Yes, Doctor Who was born into a decade of radical change, but it’s worth remembering that it was only born into the start of it.

Speaking last year about Gatiss’s An Adventure in Space and Time, Steven Moffat said: “I thought the star of this for me would be the re-creation of the old episodes, but it wasn’t. What [director] Terry McDonough has done is really evoked the era that Doctor Who was born into. The sheer post-warness of the early ’60s. It’s not even the ’60s properly yet, it’s just post-war Britian, on a bit. This incredibly bleak, occasionally colourful time, it evokes that clearly. You are really quite moved by what a different world Doctor Who was born into.”

1970s

By the dawn of the 1970s, Doctor Who found itself going through one of the most seismic shifts in its history. For a show to change its lead actor, from William Hartnell to Patrick Troughton through the conceit of ‘regeneration’ was revolutionary in itself. And Troughton’s reading of the role – as a kind of ‘cosmic hobo’ – was to many fans the one that defined who the Doctor really was. Yet with regeneration established as a formula, even bigger changes were on the way. For a start, Jon Pertwee’s term saw the show broadcast in colour for the first time.

For this new era, the show became Earth-bound, the Doctor having been exiled by the Timelords, and now working as scientific adviser to the extra-terrestrial division of the United Nations. There were two main reasons for the change. The pressure on the lead actor was becoming apparent, and so bringing in the ‘UNIT family’, as they were known, would allow the ensemble cast to lighten the load. And basing the Doctor’s adventures in a regular set would free up money to spend on other things. For the first time, the Radio Times did not bill the show as ‘an adventure in space and time’.

Charged with implementing this new format was new producer Barry Letts, considered by fans to be one of the great heroes of Doctor Who. A former actor and sometime director, he was also a keen Buddhist and a nascent environmentalist, and under his rule, the show went through perhaps its most topical ever period. Perhaps it’s obvious that shackling the series to Earth would concern it more with what was going on down here.

“I don’t think Doctor Who should be a vehicle for any form of overt political viewpoint, however laudable. I think our audience was intelligent enough to make the connection, it was still there to be made.”

Barry Letts, producer

The connections were often overt enough to be apparent even to those not looking for them. Doctor Who held up a mirror to the concerns that gripped the psyche of Britain like no other: Europe, strikes and environmentalism. Letts was probably the first voice to use the programme as a soapbox.

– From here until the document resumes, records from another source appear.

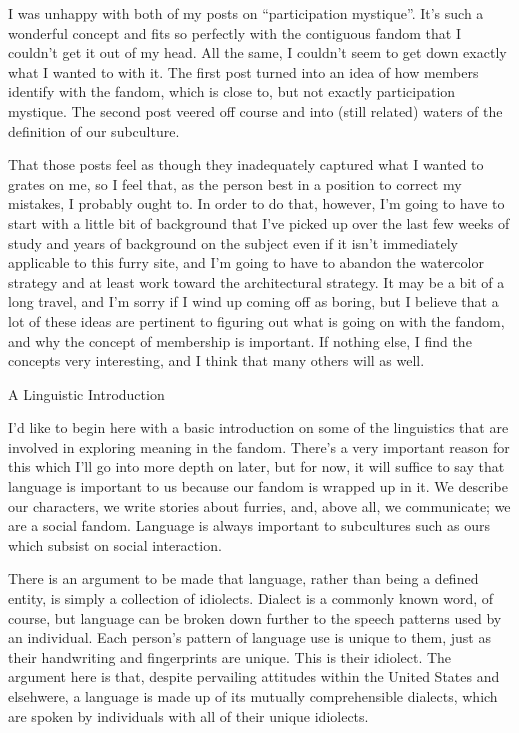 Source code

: I was unhappy with both of my posts on ``participation mystique''. It's such a wonderful concept and fits so perfectly with the contiguous fandom that I couldn't get it out of my head. All the same, I couldn't seem to get down exactly what I wanted to with it. The first post turned into an idea of how members identify with the fandom, which is close to, but not exactly participation mystique. The second post veered off course and into (still related) waters of the definition of our subculture.

That those posts feel as though they inadequately captured what I wanted to grates on me, so I feel that, as the person best in a position to correct my mistakes, I probably ought to. In order to do that, however, I'm going to have to start with a little bit of background that I've picked up over the last few weeks of study and years of background on the subject even if it isn't immediately applicable to this furry site, and I'm going to have to abandon the watercolor strategy and at least work toward the architectural strategy. It may be a bit of a long travel, and I'm sorry if I wind up coming off as boring, but I believe that a lot of these ideas are pertinent to figuring out what is going on with the fandom, and why the concept of membership is important. If nothing else, I find the concepts very interesting, and I think that many others will as well.

A Linguistic Introduction

I'd like to begin here with a basic introduction on some of the linguistics that are involved in exploring meaning in the fandom. There's a very important reason for this which I'll go into more depth on later, but for now, it will suffice to say that language is important to us because our fandom is wrapped up in it. We describe our characters, we write stories about furries, and, above all, we communicate; we are a social fandom. Language is always important to subcultures such as ours which subsist on social interaction.

There is an argument to be made that language, rather than being a defined entity, is simply a collection of idiolects. Dialect is a commonly known word, of course, but language can be broken down further to the speech patterns used by an individual. Each person's pattern of language use is unique to them, just as their handwriting and fingerprints are unique. This is their idiolect. The argument here is that, despite pervailing attitudes within the United States and elsehwere, a language is made up of its mutually comprehensible dialects, which are spoken by individuals with all of their unique idiolects.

As he conceded: “Talking about moral passion might sound a bit pompous, but being aware of it makes for good storytelling. When people used to come up with a story, or Terrance [Dicks, script editor] and I thought of a story, and we couldn’t quite see where we were going with it, we would say, ‘Let’s go back to the basics and ask ourselves, what is the story about? What point is the story making?’ If it’s just an adventure chase-about then it’s very difficult to make a good story because all you’re doing is inventing new incidents. On the other hand, if you go back to brass tacks and say to yourself, ‘The point of this story is, for instance: just because a chap has green skin doesn’t mean he should be treated as an inferior’, then immediately things start to fall into place, so that if an incident arises within the plot, you can ask, ‘Is this leading the story in that direction?’ It is an enormous help in the structure of stories to have a point or a theme to the whole thing’.”

Three stories in particular demonstrate his point. In 1972’s The Curse of Peladon, the Doctor and Jo visit a planet (the exile was up by then) on the tentative verge of joining something called the Galactic Federation, with the young King Peladon keen to join up, while the elder High Priest Hepesh wants to preserve the status quo and keep the planet independent. The story has been widely read as a political satire on one of the big political issues of the day – the decision over whether the UK should join the European Economic Community.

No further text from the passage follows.